Êtes-vous un papa sévère?

«Je ne pense pas que je suis sévère. Je suis plutôt un papa gâteau pour mes enfants parce que je ne les vois que deux fois par mois. Mon épouse, Annelies, est sévère. Quand papa est à la maison, c'est toujours la fête. Il y a quinze jours, nous avons fait ensemble des pizzas. Et s'il y en a un qui met de la tomate partout, je ne vais pas me fâcher. C'est tout simplement du plaisir. Il faut chérir ces moments. Nous nous amusons toujours tellement. Nous sommes aussi confrontés à des situations qui engendrent par la suite des disputes dans l'auto et où un des enfants fait dans sa culotte. Ce n'est pas parce qu'on vous voit à la télé et dans les magazines que tout se passe parfaitement!»

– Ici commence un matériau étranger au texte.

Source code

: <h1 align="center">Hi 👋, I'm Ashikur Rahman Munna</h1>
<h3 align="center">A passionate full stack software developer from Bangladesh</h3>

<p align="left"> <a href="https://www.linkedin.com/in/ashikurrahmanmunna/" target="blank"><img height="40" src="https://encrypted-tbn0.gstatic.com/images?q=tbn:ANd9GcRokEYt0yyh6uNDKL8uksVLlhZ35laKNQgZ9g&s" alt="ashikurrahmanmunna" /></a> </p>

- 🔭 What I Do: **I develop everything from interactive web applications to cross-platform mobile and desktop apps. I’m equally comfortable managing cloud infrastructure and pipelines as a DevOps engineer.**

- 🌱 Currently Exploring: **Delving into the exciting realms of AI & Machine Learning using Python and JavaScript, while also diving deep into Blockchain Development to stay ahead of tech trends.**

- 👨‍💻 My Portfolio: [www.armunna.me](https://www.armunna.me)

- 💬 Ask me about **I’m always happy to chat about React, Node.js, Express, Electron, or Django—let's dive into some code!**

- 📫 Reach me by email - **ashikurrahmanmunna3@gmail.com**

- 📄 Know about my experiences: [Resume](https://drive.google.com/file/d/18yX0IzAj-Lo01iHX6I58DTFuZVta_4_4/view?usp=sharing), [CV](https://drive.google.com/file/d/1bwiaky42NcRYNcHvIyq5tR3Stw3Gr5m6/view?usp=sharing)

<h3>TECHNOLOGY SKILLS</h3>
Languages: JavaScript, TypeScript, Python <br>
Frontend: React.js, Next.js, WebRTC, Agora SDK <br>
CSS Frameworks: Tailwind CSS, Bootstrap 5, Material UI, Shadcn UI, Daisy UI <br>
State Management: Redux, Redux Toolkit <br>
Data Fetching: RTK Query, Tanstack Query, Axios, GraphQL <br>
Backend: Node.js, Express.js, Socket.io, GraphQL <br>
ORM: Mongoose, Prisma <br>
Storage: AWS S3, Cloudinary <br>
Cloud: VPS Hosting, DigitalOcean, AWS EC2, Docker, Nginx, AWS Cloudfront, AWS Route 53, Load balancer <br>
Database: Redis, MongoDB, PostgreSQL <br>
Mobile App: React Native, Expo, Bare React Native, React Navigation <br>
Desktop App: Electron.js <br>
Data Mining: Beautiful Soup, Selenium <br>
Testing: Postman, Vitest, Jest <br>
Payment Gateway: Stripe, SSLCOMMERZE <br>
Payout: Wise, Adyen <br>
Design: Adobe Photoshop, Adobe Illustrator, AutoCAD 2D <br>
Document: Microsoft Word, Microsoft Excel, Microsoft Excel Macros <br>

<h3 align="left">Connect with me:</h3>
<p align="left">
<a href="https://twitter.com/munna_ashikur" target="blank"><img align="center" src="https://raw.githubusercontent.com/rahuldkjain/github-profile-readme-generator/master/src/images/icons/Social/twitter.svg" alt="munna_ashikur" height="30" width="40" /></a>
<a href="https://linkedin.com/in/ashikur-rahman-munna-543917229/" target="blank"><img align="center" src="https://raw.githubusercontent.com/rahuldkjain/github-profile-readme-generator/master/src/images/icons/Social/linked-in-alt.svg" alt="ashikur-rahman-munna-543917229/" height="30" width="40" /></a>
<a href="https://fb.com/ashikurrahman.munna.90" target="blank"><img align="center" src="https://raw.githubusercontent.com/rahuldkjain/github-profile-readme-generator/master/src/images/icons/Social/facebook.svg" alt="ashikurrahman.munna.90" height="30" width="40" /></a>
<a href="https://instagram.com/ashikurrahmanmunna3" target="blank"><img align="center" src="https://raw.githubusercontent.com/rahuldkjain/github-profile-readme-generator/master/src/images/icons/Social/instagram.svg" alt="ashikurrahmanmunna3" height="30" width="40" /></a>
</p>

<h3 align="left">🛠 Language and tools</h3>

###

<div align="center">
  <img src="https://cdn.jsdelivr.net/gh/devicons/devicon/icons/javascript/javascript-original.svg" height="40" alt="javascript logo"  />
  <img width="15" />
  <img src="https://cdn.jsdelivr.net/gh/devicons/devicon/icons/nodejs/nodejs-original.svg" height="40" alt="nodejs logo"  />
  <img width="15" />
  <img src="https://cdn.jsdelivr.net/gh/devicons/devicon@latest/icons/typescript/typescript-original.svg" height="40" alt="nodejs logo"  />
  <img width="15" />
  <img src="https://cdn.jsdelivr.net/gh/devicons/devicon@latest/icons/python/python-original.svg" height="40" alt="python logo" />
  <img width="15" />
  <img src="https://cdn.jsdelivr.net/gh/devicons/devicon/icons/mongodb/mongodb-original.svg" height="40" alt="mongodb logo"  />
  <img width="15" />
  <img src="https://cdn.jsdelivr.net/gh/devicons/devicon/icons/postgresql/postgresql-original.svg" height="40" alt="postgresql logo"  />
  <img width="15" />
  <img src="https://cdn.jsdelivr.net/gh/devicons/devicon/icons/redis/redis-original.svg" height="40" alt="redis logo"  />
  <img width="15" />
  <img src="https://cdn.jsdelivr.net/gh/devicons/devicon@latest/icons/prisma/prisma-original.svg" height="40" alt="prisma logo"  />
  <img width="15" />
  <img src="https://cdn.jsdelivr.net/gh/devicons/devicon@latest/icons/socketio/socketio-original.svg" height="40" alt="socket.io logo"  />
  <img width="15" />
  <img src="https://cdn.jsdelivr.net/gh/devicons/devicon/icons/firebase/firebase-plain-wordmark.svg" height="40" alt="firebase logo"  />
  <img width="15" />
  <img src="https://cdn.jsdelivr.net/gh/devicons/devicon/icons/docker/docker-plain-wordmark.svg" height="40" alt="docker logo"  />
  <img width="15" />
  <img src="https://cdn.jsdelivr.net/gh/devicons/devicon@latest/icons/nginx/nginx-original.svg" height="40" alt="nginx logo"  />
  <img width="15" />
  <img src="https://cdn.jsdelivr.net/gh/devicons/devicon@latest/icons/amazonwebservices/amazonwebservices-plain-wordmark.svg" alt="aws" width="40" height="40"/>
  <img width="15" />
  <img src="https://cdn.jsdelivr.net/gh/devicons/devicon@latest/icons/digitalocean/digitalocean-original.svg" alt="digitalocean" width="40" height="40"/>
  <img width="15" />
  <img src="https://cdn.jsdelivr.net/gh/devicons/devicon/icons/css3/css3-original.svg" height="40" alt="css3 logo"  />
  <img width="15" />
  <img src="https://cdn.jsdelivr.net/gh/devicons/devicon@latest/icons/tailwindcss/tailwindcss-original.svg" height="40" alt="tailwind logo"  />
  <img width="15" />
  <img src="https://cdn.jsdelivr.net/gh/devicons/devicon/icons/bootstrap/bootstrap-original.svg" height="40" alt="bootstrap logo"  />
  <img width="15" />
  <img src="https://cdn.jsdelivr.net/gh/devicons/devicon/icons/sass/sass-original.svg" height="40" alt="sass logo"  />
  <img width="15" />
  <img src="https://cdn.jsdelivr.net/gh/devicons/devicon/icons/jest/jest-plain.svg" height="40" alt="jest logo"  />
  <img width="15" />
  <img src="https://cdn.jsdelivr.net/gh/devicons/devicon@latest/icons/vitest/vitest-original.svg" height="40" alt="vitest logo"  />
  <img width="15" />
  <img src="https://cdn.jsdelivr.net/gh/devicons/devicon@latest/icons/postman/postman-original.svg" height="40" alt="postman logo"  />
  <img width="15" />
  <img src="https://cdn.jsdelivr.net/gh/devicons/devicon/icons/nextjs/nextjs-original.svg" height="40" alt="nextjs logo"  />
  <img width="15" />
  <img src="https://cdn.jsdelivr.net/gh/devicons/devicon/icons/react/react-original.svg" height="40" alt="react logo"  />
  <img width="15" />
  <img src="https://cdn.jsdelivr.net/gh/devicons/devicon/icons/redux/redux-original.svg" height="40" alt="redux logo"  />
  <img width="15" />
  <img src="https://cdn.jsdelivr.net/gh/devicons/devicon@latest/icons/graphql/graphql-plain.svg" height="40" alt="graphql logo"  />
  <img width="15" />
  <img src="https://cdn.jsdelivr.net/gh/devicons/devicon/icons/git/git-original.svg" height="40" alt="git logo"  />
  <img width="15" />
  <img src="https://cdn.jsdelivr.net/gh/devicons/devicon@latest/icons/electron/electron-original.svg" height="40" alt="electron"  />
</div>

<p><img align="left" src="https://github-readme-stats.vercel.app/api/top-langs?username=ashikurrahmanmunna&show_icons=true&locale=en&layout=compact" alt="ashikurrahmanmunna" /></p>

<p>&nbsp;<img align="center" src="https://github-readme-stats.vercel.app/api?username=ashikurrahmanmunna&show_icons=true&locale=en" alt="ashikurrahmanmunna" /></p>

Trois étoiles et bientôt quatre enfants, comment tenez-vous le coup?

«Nous avons deux restaurants, nous sommes responsables de près de 40 collaborateurs. Je voyage beaucoup, je suis aussi consultant et je fais de la télé. Je pense que vous devez avoir de la chance de pouvoir faire tout cela en dormant peu. Vous devez écouter votre corps. Je n'écume pas les soirées, je ne sors jamais, je mange le plus sainement possible, beaucoup de légumes, de poisson, peu de viande grasse. Mais le dimanche je dors jusque 9 h. C'est une vraie grasse matinée! Je m'autorise alors aussi à préparer au barbecue une bonne entrecôte grasse avec une bonne bouteille de vin. Mais pendant la semaine je n'exagère jamais.»